Saved entries
═══
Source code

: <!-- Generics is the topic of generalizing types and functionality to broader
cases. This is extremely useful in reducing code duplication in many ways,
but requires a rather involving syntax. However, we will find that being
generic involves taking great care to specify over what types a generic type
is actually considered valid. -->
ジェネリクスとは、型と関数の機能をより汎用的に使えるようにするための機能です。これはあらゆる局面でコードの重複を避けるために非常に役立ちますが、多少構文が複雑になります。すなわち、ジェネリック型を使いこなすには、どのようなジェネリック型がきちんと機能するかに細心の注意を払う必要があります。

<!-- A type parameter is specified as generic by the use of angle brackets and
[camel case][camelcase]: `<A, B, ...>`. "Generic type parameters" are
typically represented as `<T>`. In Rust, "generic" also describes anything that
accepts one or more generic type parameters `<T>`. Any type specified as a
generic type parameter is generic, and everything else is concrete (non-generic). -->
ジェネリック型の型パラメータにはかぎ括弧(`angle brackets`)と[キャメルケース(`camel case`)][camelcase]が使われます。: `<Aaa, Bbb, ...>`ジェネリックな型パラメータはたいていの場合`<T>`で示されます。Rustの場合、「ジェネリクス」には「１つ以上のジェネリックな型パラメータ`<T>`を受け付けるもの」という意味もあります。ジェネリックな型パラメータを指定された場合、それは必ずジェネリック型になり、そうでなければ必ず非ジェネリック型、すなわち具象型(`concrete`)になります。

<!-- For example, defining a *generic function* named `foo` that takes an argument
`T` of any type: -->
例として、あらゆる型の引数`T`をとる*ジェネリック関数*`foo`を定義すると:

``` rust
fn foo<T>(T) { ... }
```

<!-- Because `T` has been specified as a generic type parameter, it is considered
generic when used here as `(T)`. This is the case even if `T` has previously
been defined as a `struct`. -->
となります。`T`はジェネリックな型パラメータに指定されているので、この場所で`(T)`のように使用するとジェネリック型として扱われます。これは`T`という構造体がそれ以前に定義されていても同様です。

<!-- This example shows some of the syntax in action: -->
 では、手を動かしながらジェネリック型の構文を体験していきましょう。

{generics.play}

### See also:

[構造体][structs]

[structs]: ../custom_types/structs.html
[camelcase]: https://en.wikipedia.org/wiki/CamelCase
═══
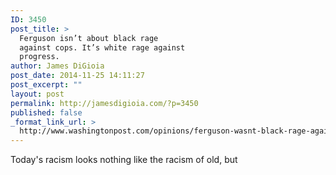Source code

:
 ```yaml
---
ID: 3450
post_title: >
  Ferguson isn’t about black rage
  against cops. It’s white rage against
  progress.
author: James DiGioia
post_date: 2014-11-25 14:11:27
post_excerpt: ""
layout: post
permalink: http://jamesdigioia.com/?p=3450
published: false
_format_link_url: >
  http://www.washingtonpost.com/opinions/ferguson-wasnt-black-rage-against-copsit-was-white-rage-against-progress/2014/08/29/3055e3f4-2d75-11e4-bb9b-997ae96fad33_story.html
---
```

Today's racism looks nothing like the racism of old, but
═══
What you will do:
Here the output must be the lines above from the line with "ジェネリクスとは、型と関数の" to the line with "it is considered", both included, duplicated word for word and nothing else.

Response box:
ジェネリクスとは、型と関数の機能をより汎用的に使えるようにするための機能です。これはあらゆる局面でコードの重複を避けるために非常に役立ちますが、多少構文が複雑になります。すなわち、ジェネリック型を使いこなすには、どのようなジェネリック型がきちんと機能するかに細心の注意を払う必要があります。

<!-- A type parameter is specified as generic by the use of angle brackets and
[camel case][camelcase]: `<A, B, ...>`. "Generic type parameters" are
typically represented as `<T>`. In Rust, "generic" also describes anything that
accepts one or more generic type parameters `<T>`. Any type specified as a
generic type parameter is generic, and everything else is concrete (non-generic). -->
ジェネリック型の型パラメータにはかぎ括弧(`angle brackets`)と[キャメルケース(`camel case`)][camelcase]が使われます。: `<Aaa, Bbb, ...>`ジェネリックな型パラメータはたいていの場合`<T>`で示されます。Rustの場合、「ジェネリクス」には「１つ以上のジェネリックな型パラメータ`<T>`を受け付けるもの」という意味もあります。ジェネリックな型パラメータを指定された場合、それは必ずジェネリック型になり、そうでなければ必ず非ジェネリック型、すなわち具象型(`concrete`)になります。

<!-- For example, defining a *generic function* named `foo` that takes an argument
`T` of any type: -->
例として、あらゆる型の引数`T`をとる*ジェネリック関数*`foo`を定義すると:

``` rust
fn foo<T>(T) { ... }
```

<!-- Because `T` has been specified as a generic type parameter, it is considered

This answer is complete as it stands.